Analysis of Panel and Clustered Data
Saturday, Jan. 4, 2020 8:00 AM - 10:00 AM (PDT)
- Chair: Douglas Steigerwald, University of California-Santa Barbara
Shift-Share Designs: Theory and Inference
AbstractWe study inference in shift-share regression designs, such as when a regional outcome is regressed on a weighted average of observed sectoral shocks, using regional sector shares as weights. We conduct a placebo exercise in which we estimate the effect of a shift-share regressor constructed with randomly generated sectoral shocks on actual labor market outcomes across U.S. Commuting Zones. Tests based on commonly used standard errors with 5% nominal significance level reject the null of no effect in up to 55% of the placebo samples. We use a stylized economic model to show that this overrejection problem arises because regression residuals are correlated across regions with similar sectoral shares, independently of their geographic location. We derive novel inference methods that are valid under arbitrary cross-regional correlation in the regression residuals. We show that our methods yield substantially wider confidence intervals in popular applications of shift-share regression designs.

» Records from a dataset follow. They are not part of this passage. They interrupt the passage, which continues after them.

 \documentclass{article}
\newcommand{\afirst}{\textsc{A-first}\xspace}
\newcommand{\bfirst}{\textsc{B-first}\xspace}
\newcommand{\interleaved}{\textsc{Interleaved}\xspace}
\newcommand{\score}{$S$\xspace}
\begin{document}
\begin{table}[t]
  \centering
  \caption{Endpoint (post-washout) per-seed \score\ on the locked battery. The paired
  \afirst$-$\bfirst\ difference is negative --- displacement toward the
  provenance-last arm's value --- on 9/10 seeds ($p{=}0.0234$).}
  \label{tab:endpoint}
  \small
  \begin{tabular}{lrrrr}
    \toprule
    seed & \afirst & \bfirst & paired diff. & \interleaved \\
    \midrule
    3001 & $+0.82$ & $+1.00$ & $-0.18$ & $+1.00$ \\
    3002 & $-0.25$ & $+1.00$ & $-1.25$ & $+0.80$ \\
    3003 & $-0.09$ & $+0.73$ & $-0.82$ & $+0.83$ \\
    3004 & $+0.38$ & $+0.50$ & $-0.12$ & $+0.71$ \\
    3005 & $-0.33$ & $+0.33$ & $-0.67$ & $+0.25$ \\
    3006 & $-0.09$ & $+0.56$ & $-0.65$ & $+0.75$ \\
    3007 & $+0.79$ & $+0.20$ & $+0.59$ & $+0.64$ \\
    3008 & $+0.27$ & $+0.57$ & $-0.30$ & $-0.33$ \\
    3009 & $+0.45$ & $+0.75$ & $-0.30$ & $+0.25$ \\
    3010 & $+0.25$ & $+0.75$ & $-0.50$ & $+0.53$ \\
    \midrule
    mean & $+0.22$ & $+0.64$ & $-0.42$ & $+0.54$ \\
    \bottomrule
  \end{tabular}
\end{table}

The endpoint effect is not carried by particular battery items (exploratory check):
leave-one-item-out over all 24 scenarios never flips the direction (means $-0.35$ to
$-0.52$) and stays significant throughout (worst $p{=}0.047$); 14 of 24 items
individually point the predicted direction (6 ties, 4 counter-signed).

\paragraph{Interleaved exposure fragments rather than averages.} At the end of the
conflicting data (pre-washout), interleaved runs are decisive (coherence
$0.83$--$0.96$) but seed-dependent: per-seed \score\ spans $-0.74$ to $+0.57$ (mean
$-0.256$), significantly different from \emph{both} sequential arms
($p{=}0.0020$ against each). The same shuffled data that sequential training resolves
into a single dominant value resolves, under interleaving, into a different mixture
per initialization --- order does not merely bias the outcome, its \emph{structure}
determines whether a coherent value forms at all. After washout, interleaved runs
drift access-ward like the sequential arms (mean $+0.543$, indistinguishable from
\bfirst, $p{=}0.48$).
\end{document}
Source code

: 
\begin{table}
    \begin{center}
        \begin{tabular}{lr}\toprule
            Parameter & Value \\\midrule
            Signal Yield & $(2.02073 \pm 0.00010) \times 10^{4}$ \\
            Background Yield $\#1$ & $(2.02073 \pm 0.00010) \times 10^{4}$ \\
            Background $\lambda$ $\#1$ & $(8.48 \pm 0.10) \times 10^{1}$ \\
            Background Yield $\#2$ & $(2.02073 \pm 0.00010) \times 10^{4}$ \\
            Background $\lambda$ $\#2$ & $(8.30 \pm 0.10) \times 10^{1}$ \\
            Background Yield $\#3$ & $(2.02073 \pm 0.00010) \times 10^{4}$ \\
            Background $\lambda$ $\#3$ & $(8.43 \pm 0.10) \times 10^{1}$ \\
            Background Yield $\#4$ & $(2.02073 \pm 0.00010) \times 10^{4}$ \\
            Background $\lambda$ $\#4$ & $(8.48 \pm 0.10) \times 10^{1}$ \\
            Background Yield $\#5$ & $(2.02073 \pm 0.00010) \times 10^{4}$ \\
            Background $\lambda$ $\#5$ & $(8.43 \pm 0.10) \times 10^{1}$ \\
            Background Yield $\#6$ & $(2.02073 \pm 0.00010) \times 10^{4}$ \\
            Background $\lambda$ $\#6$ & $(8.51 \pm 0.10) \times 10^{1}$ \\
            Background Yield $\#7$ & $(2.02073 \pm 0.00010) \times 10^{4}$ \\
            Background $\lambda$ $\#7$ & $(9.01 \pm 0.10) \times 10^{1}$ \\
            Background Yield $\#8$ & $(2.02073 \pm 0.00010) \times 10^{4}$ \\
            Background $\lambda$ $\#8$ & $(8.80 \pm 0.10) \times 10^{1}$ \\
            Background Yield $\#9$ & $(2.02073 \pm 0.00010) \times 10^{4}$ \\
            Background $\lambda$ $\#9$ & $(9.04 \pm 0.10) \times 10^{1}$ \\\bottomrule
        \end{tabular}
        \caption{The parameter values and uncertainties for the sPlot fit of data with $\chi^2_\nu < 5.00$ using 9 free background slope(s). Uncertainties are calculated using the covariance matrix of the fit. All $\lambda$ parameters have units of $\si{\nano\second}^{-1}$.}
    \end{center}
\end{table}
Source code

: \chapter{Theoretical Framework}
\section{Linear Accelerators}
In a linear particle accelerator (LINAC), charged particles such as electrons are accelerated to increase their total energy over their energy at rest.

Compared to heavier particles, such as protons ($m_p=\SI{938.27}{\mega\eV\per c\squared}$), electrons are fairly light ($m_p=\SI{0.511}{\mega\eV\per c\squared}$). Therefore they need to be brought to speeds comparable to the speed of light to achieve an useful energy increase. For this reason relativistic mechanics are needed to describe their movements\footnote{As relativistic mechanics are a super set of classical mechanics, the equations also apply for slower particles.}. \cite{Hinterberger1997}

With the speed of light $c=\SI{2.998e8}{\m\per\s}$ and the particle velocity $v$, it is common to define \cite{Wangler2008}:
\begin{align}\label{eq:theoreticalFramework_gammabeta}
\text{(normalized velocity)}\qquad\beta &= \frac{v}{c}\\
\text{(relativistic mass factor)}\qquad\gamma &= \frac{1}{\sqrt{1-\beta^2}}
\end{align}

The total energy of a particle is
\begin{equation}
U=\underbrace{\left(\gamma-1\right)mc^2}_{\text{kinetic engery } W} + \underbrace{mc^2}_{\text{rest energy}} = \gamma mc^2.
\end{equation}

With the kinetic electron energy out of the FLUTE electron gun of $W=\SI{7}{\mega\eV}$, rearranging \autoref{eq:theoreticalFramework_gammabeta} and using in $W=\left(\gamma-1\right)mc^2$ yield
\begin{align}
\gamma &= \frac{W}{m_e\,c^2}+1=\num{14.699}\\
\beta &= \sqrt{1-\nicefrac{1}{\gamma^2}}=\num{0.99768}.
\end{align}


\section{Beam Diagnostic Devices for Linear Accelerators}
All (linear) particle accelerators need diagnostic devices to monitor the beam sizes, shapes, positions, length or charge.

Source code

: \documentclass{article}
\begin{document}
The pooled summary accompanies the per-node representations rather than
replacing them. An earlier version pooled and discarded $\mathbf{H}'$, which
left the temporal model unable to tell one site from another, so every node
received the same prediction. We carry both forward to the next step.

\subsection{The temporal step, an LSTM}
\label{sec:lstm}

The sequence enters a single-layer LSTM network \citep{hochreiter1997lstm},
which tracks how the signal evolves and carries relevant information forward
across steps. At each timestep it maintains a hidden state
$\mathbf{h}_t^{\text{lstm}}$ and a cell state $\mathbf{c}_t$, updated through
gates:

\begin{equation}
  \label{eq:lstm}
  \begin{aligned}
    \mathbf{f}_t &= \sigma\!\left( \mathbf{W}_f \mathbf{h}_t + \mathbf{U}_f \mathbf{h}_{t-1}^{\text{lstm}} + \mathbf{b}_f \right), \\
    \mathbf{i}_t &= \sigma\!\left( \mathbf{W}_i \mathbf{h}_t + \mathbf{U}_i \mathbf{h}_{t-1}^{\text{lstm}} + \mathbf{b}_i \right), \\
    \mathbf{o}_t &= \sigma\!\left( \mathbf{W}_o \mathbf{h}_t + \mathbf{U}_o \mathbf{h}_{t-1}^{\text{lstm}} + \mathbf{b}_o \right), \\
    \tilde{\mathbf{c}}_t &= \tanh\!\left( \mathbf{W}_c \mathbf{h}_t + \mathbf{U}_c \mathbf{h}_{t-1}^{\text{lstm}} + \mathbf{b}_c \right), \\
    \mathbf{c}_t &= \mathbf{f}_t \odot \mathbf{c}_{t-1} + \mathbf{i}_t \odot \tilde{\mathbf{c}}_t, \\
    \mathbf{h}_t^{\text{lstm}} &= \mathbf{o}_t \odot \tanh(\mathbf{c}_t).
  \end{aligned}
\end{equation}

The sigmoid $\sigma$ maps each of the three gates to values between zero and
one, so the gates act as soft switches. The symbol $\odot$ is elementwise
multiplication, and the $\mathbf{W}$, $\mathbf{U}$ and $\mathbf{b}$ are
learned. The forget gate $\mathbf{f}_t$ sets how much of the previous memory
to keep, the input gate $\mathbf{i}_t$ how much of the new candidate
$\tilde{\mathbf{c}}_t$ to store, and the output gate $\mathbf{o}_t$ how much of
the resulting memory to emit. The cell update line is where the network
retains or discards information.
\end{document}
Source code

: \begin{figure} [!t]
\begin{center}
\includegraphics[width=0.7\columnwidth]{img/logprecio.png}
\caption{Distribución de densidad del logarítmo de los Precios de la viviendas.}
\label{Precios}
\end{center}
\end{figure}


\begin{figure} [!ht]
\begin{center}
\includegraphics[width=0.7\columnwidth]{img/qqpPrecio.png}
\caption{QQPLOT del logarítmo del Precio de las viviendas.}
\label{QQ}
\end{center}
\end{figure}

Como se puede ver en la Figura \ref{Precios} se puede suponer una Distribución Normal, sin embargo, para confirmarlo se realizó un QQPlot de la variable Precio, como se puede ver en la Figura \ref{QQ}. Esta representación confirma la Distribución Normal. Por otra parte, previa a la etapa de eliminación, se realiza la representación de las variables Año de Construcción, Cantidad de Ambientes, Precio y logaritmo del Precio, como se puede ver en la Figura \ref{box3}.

Robust Semiparametric Estimation in Panel Multinomial Choice Models
AbstractThis paper proposes a simple yet robust method for semiparametric identification and estimation in panel multinomial choice models, where we allow for infinite dimensional fixed effects in the presence of additive nonseparability, thus incorporating rich forms of unobserved heterogeneity. Our identification strategy exploits the standard notion of multivariate monotonicity in its contrapositive form, which provides powerful leverage for converting observable events into identifying restrictions on unknown parameters. Specifically, we show how certain configurations of conditional choice probabilities preserve weak monotonicity in an index vector, despite the presence of infinite-dimensional nuisance parameters. Then, by taking the logical contraposition of an intertemporal inequality on conditional choice probabilities from two time periods, we obtain an identifying restriction on the index values. Based on our identification result, we construct consistent set (or point) estimators, together with a computational algorithm adapted to the challenges of this framework. The first step of our two-stage procedure nonparametrically estimates a collection of inequalities concerning intertemporal differences in conditional choice probabilities, where we adopt a machine learning algorithm using artificial neural networks. In the second stage, we compute the final estimator as the minimizers of our sample criterion function. Here, we adopt a spherical-coordinate reparameterization to exploit a combination of topological, geometric and computational advantages. The estimated model is then shown to be further utilizable for counterfactual analysis, such as predicting the effect of a promotional campaign on product sales. We conduct a simulation study to analyze the finite-sample performance of our method and the adequacy of our computational procedure for practical implementation. We then apply our procedure to the Nielsen data on popcorn sales to explore the effects of marketing promotion effects. In our model, we permit rich unobserved heterogeneity in factors such as brand loyalty or responsiveness to subtle flavor and packaging designs, which may affect choices in complex ways. The results show that our procedure produces estimates that conform well with economic intuition. For example, we find that special in-store displays boost sales not only through a direct promotion effect but also through the attenuation of consumers’ price sensitivity.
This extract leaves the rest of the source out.